Reputation: 23
SELECT *
FROM `project.dataset1.table1` t1
FULL OUTER JOIN `project.dataset2.table2` t2
USING (Name)
FULL OUTER JOIN `project.dataset3.table3` t3
USING (Name)
WHERE Name LIKE '%John%'
project.dataset1.table1
and project.dataset3.table3
both have the same column names.
I get the error "Duplicate column names in the result are not supported."
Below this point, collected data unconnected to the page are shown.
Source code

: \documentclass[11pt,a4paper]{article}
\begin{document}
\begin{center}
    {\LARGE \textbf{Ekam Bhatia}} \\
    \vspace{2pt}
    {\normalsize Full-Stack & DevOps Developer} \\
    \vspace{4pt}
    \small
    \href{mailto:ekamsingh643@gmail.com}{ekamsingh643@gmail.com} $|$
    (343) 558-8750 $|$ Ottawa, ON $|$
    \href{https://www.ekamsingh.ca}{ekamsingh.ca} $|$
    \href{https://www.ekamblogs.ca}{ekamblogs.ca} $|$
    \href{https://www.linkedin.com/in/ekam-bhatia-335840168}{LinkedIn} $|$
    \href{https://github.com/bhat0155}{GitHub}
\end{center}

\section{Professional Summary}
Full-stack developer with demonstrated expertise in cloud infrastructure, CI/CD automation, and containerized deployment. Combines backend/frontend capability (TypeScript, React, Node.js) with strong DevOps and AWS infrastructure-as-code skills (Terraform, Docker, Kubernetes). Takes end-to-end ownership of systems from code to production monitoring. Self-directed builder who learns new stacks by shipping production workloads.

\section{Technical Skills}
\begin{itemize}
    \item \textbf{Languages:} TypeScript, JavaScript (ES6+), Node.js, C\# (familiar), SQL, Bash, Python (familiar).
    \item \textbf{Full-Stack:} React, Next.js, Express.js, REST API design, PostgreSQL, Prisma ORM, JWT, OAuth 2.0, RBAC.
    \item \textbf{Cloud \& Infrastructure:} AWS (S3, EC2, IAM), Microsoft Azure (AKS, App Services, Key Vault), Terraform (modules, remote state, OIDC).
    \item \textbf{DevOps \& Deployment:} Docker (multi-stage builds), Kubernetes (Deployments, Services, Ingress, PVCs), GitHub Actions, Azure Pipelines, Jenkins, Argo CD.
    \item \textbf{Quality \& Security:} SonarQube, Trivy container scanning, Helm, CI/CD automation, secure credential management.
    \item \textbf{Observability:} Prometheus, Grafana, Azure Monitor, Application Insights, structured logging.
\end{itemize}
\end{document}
What is the correct way of combining these tables in BigQuery?
Upvotes: 2
Views: 1550
Reputation: 172944
Let me first explain what is going on here
In below example - there is no problem with duplicate column name rather than Name
but it is addressed by having Name within USING()
vs ON
#standardSQL
WITH
`project.dataset1.table1` AS (SELECT 'John' Name, 'a' x ),
`project.dataset2.table2` AS (SELECT 'John' Name, 'b' y),
`project.dataset3.table3` AS (SELECT 'John' Name, 'c' z)
SELECT *
FROM `project.dataset1.table1` t1
FULL OUTER JOIN `project.dataset2.table2` t2 USING (Name)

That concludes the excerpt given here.